How to complete this task: Should any entry include an image, skip the image and copy the entry exactly.

Data supplied:

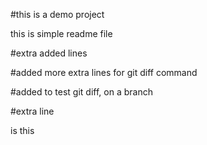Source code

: #this is a demo project 

this is simple readme file

#extra added lines

#added more extra lines for git diff command

#added to test  git diff, on a branch

#extra line

is this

Written response:
Source code

: #this is a demo project 

this is simple readme file

#extra added lines

#added more extra lines for git diff command

#added to test  git diff, on a branch

#extra line

is this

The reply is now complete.